> [EXERCISE]
Look through the material below and report every line that includes "hline".
^^^^
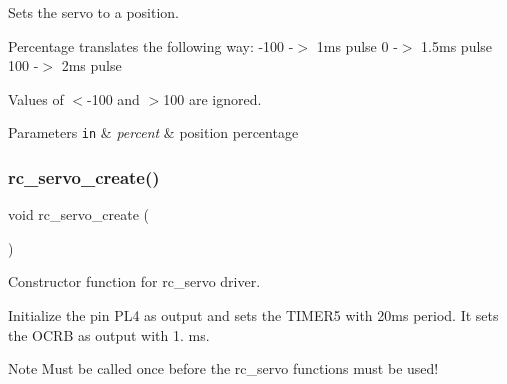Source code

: Sets the servo to a position. 

Percentage translates the following way\+: -\/100 -\/$>$ 1ms pulse 0 -\/$>$ 1.\+5ms pulse 100 -\/$>$ 2ms pulse

Values of $<$-\/100 and $>$100 are ignored.


\begin{DoxyParams}[1]{Parameters}
\mbox{\tt in}  & {\em percent} & position percentage \\
\hline
\end{DoxyParams}
\mbox{\label{group__rc__servo_ga5ff21bd667dd34d74d363cb84d8d6626}} 
\subsubsection{\texorpdfstring{rc\+\_\+servo\+\_\+create()}{rc\_servo\_create()}}
{\footnotesize\ttfamily void rc\+\_\+servo\+\_\+create (\begin{DoxyParamCaption}{ }\end{DoxyParamCaption})}



Constructor function for rc\+\_\+servo driver. 

Initialize the pin P\+L4 as output and sets the T\+I\+M\+E\+R5 with 20ms period. It sets the O\+C\+RB as output with 1. ms.

\begin{DoxyNote}{Note}
Must be called once before the rc\+\_\+servo functions must be used! 
\end{DoxyNote}
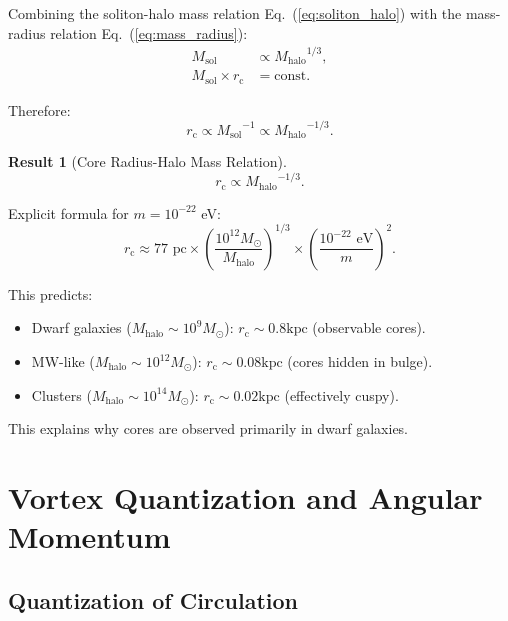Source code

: \documentclass[11pt,a4paper]{article}
\newcommand{\Msun}{\ensuremath{M_\odot}}
\newcommand{\Msol}{\ensuremath{M_{\mathrm{sol}}}}
\newcommand{\Mhalo}{\ensuremath{M_{\mathrm{halo}}}}
\newcommand{\kpc}{\ensuremath{\mathrm{kpc}}}
\newcommand{\rc}{\ensuremath{r_{\mathrm{c}}}}
\theoremstyle{definition}
\newtheorem{result}{Result}[section]
\theoremstyle{remark}
\begin{document}
Combining the soliton-halo mass relation Eq.~(\ref{eq:soliton_halo}) with the mass-radius relation Eq.~(\ref{eq:mass_radius}):
\begin{align}
\Msol &\propto \Mhalo^{1/3}, \\
\Msol \times \rc &= \text{const}.
\end{align}

Therefore:
\begin{equation}
\rc \propto \Msol^{-1} \propto \Mhalo^{-1/3}.
\end{equation}

\begin{result}[Core Radius-Halo Mass Relation]
\begin{equation}
\boxed{\rc \propto \Mhalo^{-1/3}.}
\end{equation}

Explicit formula for $m = 10^{-22}$ eV:
\begin{equation}
\rc \approx 77 \text{ pc} \times \left(\frac{10^{12}\Msun}{\Mhalo}\right)^{1/3} \times \left(\frac{10^{-22}\text{ eV}}{m}\right)^2.
\end{equation}

This predicts:
\begin{itemize}[leftmargin=*]
\item Dwarf galaxies ($\Mhalo \sim 10^9 \Msun$): $\rc \sim 0.8 \kpc$ (observable cores).
\item MW-like ($\Mhalo \sim 10^{12} \Msun$): $\rc \sim 0.08 \kpc$ (cores hidden in bulge).
\item Clusters ($\Mhalo \sim 10^{14} \Msun$): $\rc \sim 0.02 \kpc$ (effectively cuspy).
\end{itemize}

This explains why cores are observed primarily in dwarf galaxies.
\end{result}

\section{Vortex Quantization and Angular Momentum}
\label{sec:vortices}

\subsection{Quantization of Circulation}
\label{sec:circulation}
\end{document}
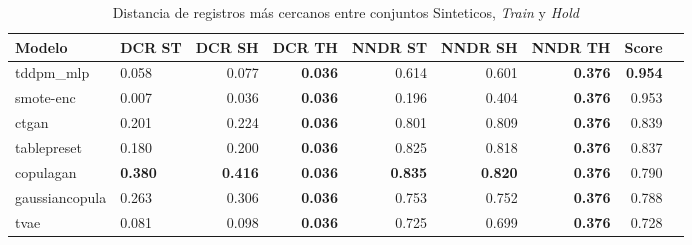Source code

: \begin{table}[H]
\centering
\caption{Distancia de registros más cercanos entre conjuntos Sinteticos, \emph{Train} y \emph{Hold}}
\label{table-dcr-king county-a-3}
\begin{tabular}{|l|l|r|r|r|r|r|r|r|}
\hline
\rowcolor[gray]{0.8}
Modelo & DCR ST & DCR SH & DCR TH & NNDR ST & NNDR SH & NNDR TH & \textbf{Score} \\
\hline tddpm\_mlp & 0.058 & 0.077 & \bfseries 0.036 & 0.614 & 0.601 & \bfseries 0.376 & \bfseries 0.954 \\
\hline smote-enc & \cellcolor[rgb]{0.9, 0.54, 0.52} 0.007 & \cellcolor[rgb]{0.9, 0.54, 0.52} 0.036 & \bfseries 0.036 & 0.196 & 0.404 & \bfseries 0.376 & 0.953 \\
\hline ctgan & 0.201 & 0.224 & \bfseries 0.036 & 0.801 & 0.809 & \bfseries 0.376 & 0.839 \\
\hline tablepreset & 0.180 & 0.200 & \bfseries 0.036 & 0.825 & 0.818 & \bfseries 0.376 & 0.837 \\
\hline copulagan & \bfseries 0.380 & \bfseries 0.416 & \bfseries 0.036 & \bfseries 0.835 & \bfseries 0.820 & \bfseries 0.376 & 0.790 \\
\hline gaussiancopula & 0.263 & 0.306 & \bfseries 0.036 & 0.753 & 0.752 & \bfseries 0.376 & 0.788 \\
\hline tvae & 0.081 & 0.098 & \bfseries 0.036 & 0.725 & 0.699 & \bfseries 0.376 & 0.728 \\
\hline
\end{tabular}
\end{table}
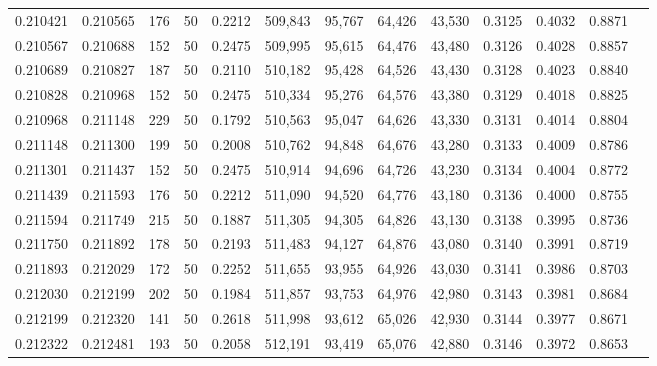 \begin{tabular}{rrrrrrrrrrrrr}
0.210421 & 0.210565 &   176 &  50 &                                     0.2212 & 509,843 &  95,767 &  64,426 &  43,530 & 0.3125 & 0.4032 & 0.8871 \\
0.210567 & 0.210688 &   152 &  50 &                                     0.2475 & 509,995 &  95,615 &  64,476 &  43,480 & 0.3126 & 0.4028 & 0.8857 \\
0.210689 & 0.210827 &   187 &  50 &                                     0.2110 & 510,182 &  95,428 &  64,526 &  43,430 & 0.3128 & 0.4023 & 0.8840 \\
0.210828 & 0.210968 &   152 &  50 &                                     0.2475 & 510,334 &  95,276 &  64,576 &  43,380 & 0.3129 & 0.4018 & 0.8825 \\
0.210968 & 0.211148 &   229 &  50 &                                     0.1792 & 510,563 &  95,047 &  64,626 &  43,330 & 0.3131 & 0.4014 & 0.8804 \\
0.211148 & 0.211300 &   199 &  50 &                                     0.2008 & 510,762 &  94,848 &  64,676 &  43,280 & 0.3133 & 0.4009 & 0.8786 \\
0.211301 & 0.211437 &   152 &  50 &                                     0.2475 & 510,914 &  94,696 &  64,726 &  43,230 & 0.3134 & 0.4004 & 0.8772 \\
0.211439 & 0.211593 &   176 &  50 &                                     0.2212 & 511,090 &  94,520 &  64,776 &  43,180 & 0.3136 & 0.4000 & 0.8755 \\
0.211594 & 0.211749 &   215 &  50 &                                     0.1887 & 511,305 &  94,305 &  64,826 &  43,130 & 0.3138 & 0.3995 & 0.8736 \\
0.211750 & 0.211892 &   178 &  50 &                                     0.2193 & 511,483 &  94,127 &  64,876 &  43,080 & 0.3140 & 0.3991 & 0.8719 \\
0.211893 & 0.212029 &   172 &  50 &                                     0.2252 & 511,655 &  93,955 &  64,926 &  43,030 & 0.3141 & 0.3986 & 0.8703 \\
0.212030 & 0.212199 &   202 &  50 &                                     0.1984 & 511,857 &  93,753 &  64,976 &  42,980 & 0.3143 & 0.3981 & 0.8684 \\
0.212199 & 0.212320 &   141 &  50 &                                     0.2618 & 511,998 &  93,612 &  65,026 &  42,930 & 0.3144 & 0.3977 & 0.8671 \\
0.212322 & 0.212481 &   193 &  50 &                                     0.2058 & 512,191 &  93,419 &  65,076 &  42,880 & 0.3146 & 0.3972 & 0.8653 \\

\end{tabular}

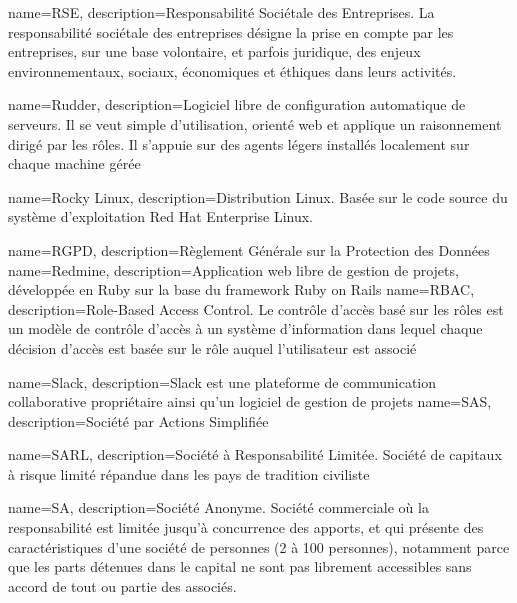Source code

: {
    name=RSE,
    description={Responsabilité Sociétale des Entreprises. La responsabilité sociétale des entreprises désigne la prise en compte par les entreprises, sur une base volontaire, et parfois juridique, des enjeux environnementaux, sociaux, économiques et éthiques dans leurs activités.}
}

{
    name=Rudder,
    description={Logiciel libre de configuration automatique de serveurs. Il se veut simple d'utilisation, orienté web et applique un raisonnement dirigé par les rôles. Il s'appuie sur des agents légers installés localement sur chaque machine gérée}
}

{
    name=Rocky Linux,
    description={Distribution Linux. Basée sur le code source du système d'exploitation Red Hat Enterprise Linux.}
}

{
    name=RGPD,
    description={Règlement Générale sur la Protection des Données}
}
{
    name=Redmine,
    description={Application web libre de gestion de projets, développée en Ruby sur la base du framework Ruby on Rails}
}
{
    name=RBAC,
    description={Role-Based Access Control. Le contrôle d'accès basé sur les rôles est un modèle de contrôle d'accès à un système d'information dans lequel chaque décision d'accès est basée sur le rôle auquel l'utilisateur est associé}
}


{
    name=Slack,
    description={Slack est une plateforme de communication collaborative propriétaire ainsi qu'un logiciel de gestion de projets}
}
{
    name=SAS,
    description={Société par Actions Simplifiée}
}

{
    name=SARL,
    description={Société à Responsabilité Limitée. Société de capitaux à risque limité répandue dans les pays de tradition civiliste}
}

{
    name=SA,
    description={Société Anonyme. Société commerciale où la responsabilité est limitée jusqu'à concurrence des apports, et qui présente des caractéristiques d'une société de personnes (2 à 100 personnes), notamment parce que les parts détenues dans le capital ne sont pas librement accessibles sans accord de tout ou partie des associés. }
}

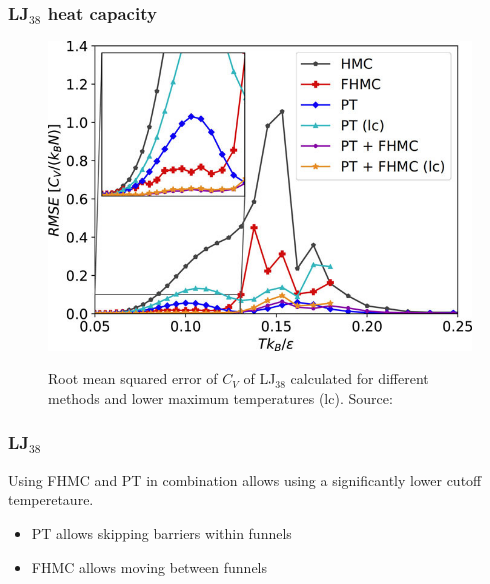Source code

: \documentclass{beamer}
\begin{document}
	\begin{frame}
		\frametitle{LJ$_{38}$ heat capacity}
		\begin{figure}
			\center
			\includegraphics[height=0.8\textheight]{figures/LJ38_rmse.jpeg}
			\label{fig:LJ38_rmse}
			\caption{Root mean squared error of $C_V$ of LJ$_{38}$ calculated for different methods and lower maximum temperatures (lc). Source: \cite{Finkler2020}}
		\end{figure}	
	\end{frame}

	\begin{frame}
		\frametitle{LJ$_{38}$}
		Using FHMC and PT in combination allows using a significantly lower cutoff temperetaure.
		\begin{itemize}
			\item PT allows skipping barriers within funnels
			\item FHMC allows moving between funnels
		\end{itemize}
	\end{frame}
\end{document}
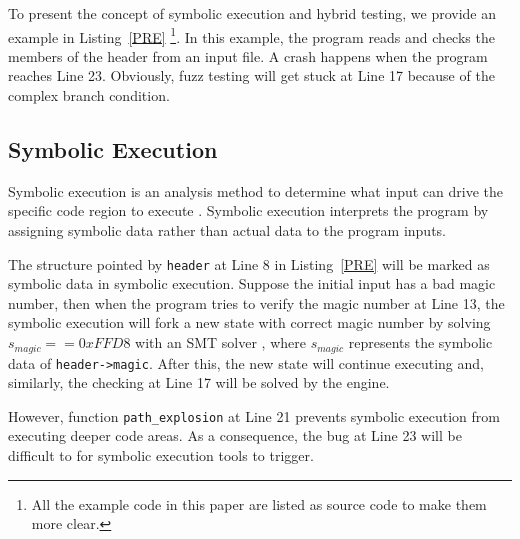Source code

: To present the concept of symbolic execution and hybrid testing, we provide an example in Listing~\ref{PRE} \footnote{All the example code in this paper are listed as source code to make them more clear.}.
 In this example, the program reads and checks the members of the header from an input file. A crash happens when the program reaches Line 23. 
 Obviously, fuzz testing will get stuck at Line 17 because of the complex branch condition.

\subsection{Symbolic Execution}
Symbolic execution is an analysis method to determine what input can drive the specific code region to execute \cite{King:Symbex}. Symbolic execution interprets the program by assigning symbolic data rather than actual data to the program inputs. 

 

The structure pointed by \texttt{header} at Line 8 in Listing~\ref{PRE} will be marked as symbolic data in symbolic execution.
 Suppose the initial input has a bad magic number, 
 then when the program tries to verify the magic number at Line 13, 
 the symbolic execution will fork a new state with correct magic number by solving $s_{magic} == 0xFFD8$ with an SMT solver \cite{brummayer2009boolector, de2008z3}, where $s_{magic}$ represents the symbolic data of \texttt{header->magic}. 
 After this, the new state will continue executing and, similarly, the checking at Line 17 will be solved by the engine. 
 
 However, function \texttt{path\_explosion} at Line 21 prevents symbolic execution from executing deeper code areas. 
 As a consequence, the bug at Line 23 will be difficult to for symbolic execution tools to trigger.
^^^^
> [ANSWER BOX]
\hline
\hline
\hline tddpm\_mlp & 0.058 & 0.077 & \bfseries 0.036 & 0.614 & 0.601 & \bfseries 0.376 & \bfseries 0.954 \\
\hline smote-enc & \cellcolor[rgb]{0.9, 0.54, 0.52} 0.007 & \cellcolor[rgb]{0.9, 0.54, 0.52} 0.036 & \bfseries 0.036 & 0.196 & 0.404 & \bfseries 0.376 & 0.953 \\
\hline ctgan & 0.201 & 0.224 & \bfseries 0.036 & 0.801 & 0.809 & \bfseries 0.376 & 0.839 \\
\hline tablepreset & 0.180 & 0.200 & \bfseries 0.036 & 0.825 & 0.818 & \bfseries 0.376 & 0.837 \\
\hline copulagan & \bfseries 0.380 & \bfseries 0.416 & \bfseries 0.036 & \bfseries 0.835 & \bfseries 0.820 & \bfseries 0.376 & 0.790 \\
\hline gaussiancopula & 0.263 & 0.306 & \bfseries 0.036 & 0.753 & 0.752 & \bfseries 0.376 & 0.788 \\
\hline tvae & 0.081 & 0.098 & \bfseries 0.036 & 0.725 & 0.699 & \bfseries 0.376 & 0.728 \\
\hline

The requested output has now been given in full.